The isomerization of 1-naphthylacetylene diluted in argon was studied behind reflected shock waves in a 2 in i.d. single pulse shock tube over the temperature range 1000–1250 K and overall densities of ∼3 × 10−5 mol/cm3. The only reaction product found in the post shock mixtures was acenaphthylene. The first order rate constant of the isomerization was found to be k = 2.08 × 1012 exp(−54.2 × 103/RT) s−1, where R is expressed in units of cal/K mol. Potential energy surfaces of the cyclization reaction 1-naphthylacetylene → acenaphthylene and the isomerization 1-naphthylacetylene → 2-naphthylacetylene were calculated using the Becke three-parameter hybrid method with Lee–Yang–Parr correlation functional approximation (B3LYP). Structure, energy and frequency calculations were carried out with the Dunning correlation consistent polarized double ζ (cc-pVDZ) basis set.

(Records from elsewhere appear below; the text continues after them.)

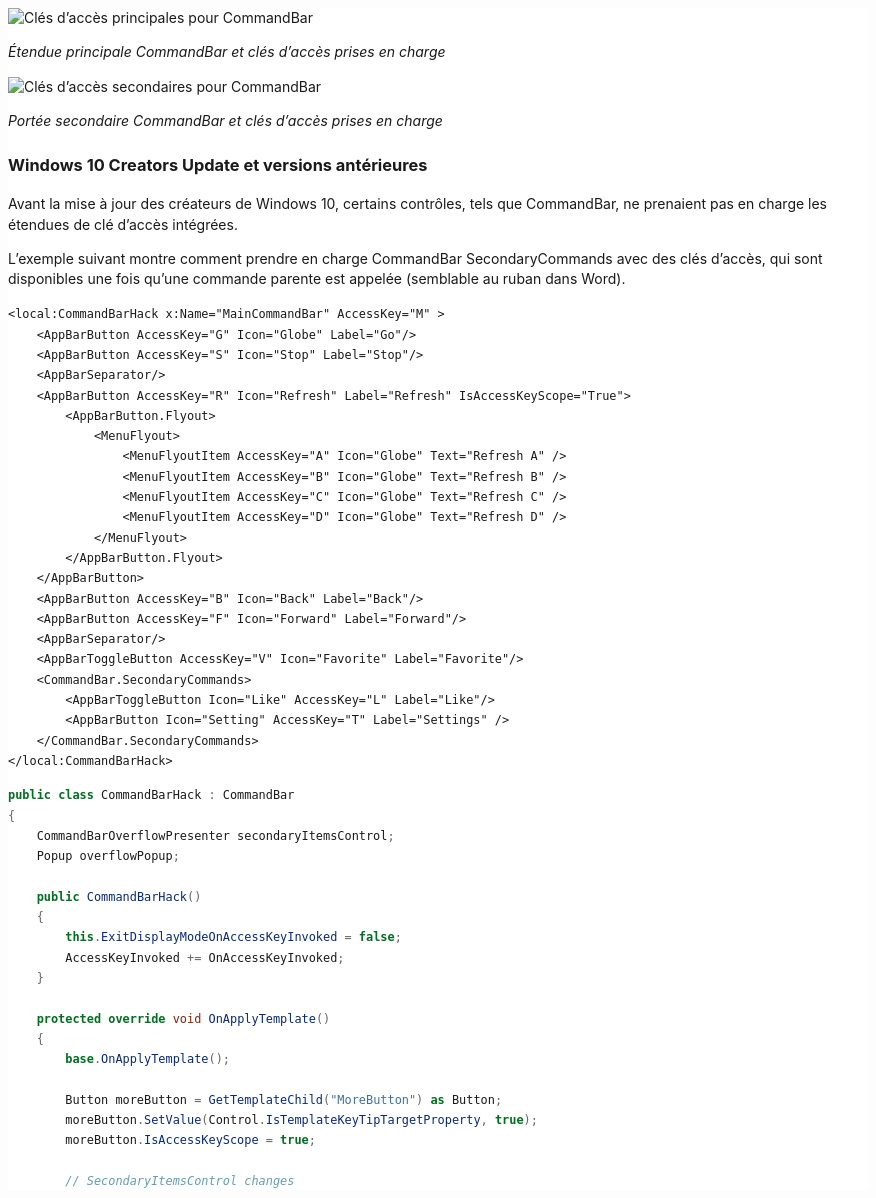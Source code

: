 ![Clés d’accès principales pour CommandBar](images/accesskeys/primary-access-keys-commandbar.png)

_Étendue principale CommandBar et clés d’accès prises en charge_

![Clés d’accès secondaires pour CommandBar](images/accesskeys/secondary-access-keys-commandbar.png)

_Portée secondaire CommandBar et clés d’accès prises en charge_

### <a name="windows-10-creators-update-and-older"></a>Windows 10 Creators Update et versions antérieures

Avant la mise à jour des créateurs de Windows 10, certains contrôles, tels que CommandBar, ne prenaient pas en charge les étendues de clé d’accès intégrées.

L’exemple suivant montre comment prendre en charge CommandBar SecondaryCommands avec des clés d’accès, qui sont disponibles une fois qu’une commande parente est appelée (semblable au ruban dans Word).

```xaml
<local:CommandBarHack x:Name="MainCommandBar" AccessKey="M" >
    <AppBarButton AccessKey="G" Icon="Globe" Label="Go"/>
    <AppBarButton AccessKey="S" Icon="Stop" Label="Stop"/>
    <AppBarSeparator/>
    <AppBarButton AccessKey="R" Icon="Refresh" Label="Refresh" IsAccessKeyScope="True">
        <AppBarButton.Flyout>
            <MenuFlyout>
                <MenuFlyoutItem AccessKey="A" Icon="Globe" Text="Refresh A" />
                <MenuFlyoutItem AccessKey="B" Icon="Globe" Text="Refresh B" />
                <MenuFlyoutItem AccessKey="C" Icon="Globe" Text="Refresh C" />
                <MenuFlyoutItem AccessKey="D" Icon="Globe" Text="Refresh D" />
            </MenuFlyout>
        </AppBarButton.Flyout>
    </AppBarButton>
    <AppBarButton AccessKey="B" Icon="Back" Label="Back"/>
    <AppBarButton AccessKey="F" Icon="Forward" Label="Forward"/>
    <AppBarSeparator/>
    <AppBarToggleButton AccessKey="V" Icon="Favorite" Label="Favorite"/>
    <CommandBar.SecondaryCommands>
        <AppBarToggleButton Icon="Like" AccessKey="L" Label="Like"/>
        <AppBarButton Icon="Setting" AccessKey="T" Label="Settings" />
    </CommandBar.SecondaryCommands>
</local:CommandBarHack>
```

```csharp
public class CommandBarHack : CommandBar
{
    CommandBarOverflowPresenter secondaryItemsControl;
    Popup overflowPopup;

    public CommandBarHack()
    {
        this.ExitDisplayModeOnAccessKeyInvoked = false;
        AccessKeyInvoked += OnAccessKeyInvoked;
    }

    protected override void OnApplyTemplate()
    {
        base.OnApplyTemplate();

        Button moreButton = GetTemplateChild("MoreButton") as Button;
        moreButton.SetValue(Control.IsTemplateKeyTipTargetProperty, true);
        moreButton.IsAccessKeyScope = true;

        // SecondaryItemsControl changes
```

The rate constant (k∞) for the 1-naphthylacetylene → acenaphthylene cyclization was calculated using transition state theory, the value obtained is k∞ = 3.52 × 1012 exp(−55.9 × 103/RT) s−1, where R is expressed in units of cal/K mol. The agreement between the experiment and the calculations is very good. RRKM calculations were done to transfer k∞ to the pressure of the single pulse shock tube experiments. In view of high temperature and the large molecule involved the deviation from k∞ is very small. The isomerization 1-naphthylacetylene → 2-naphthylacetylene proceeds via the formation of an unstable intermediate 1,2-naphthalenocyclobutene and has a high barrier of ∼83.5 kcal/mol. In view of this high barrier, the isomerization cannot compete with the cyclization that proceeds with a barrier of ∼56 kcal/mol.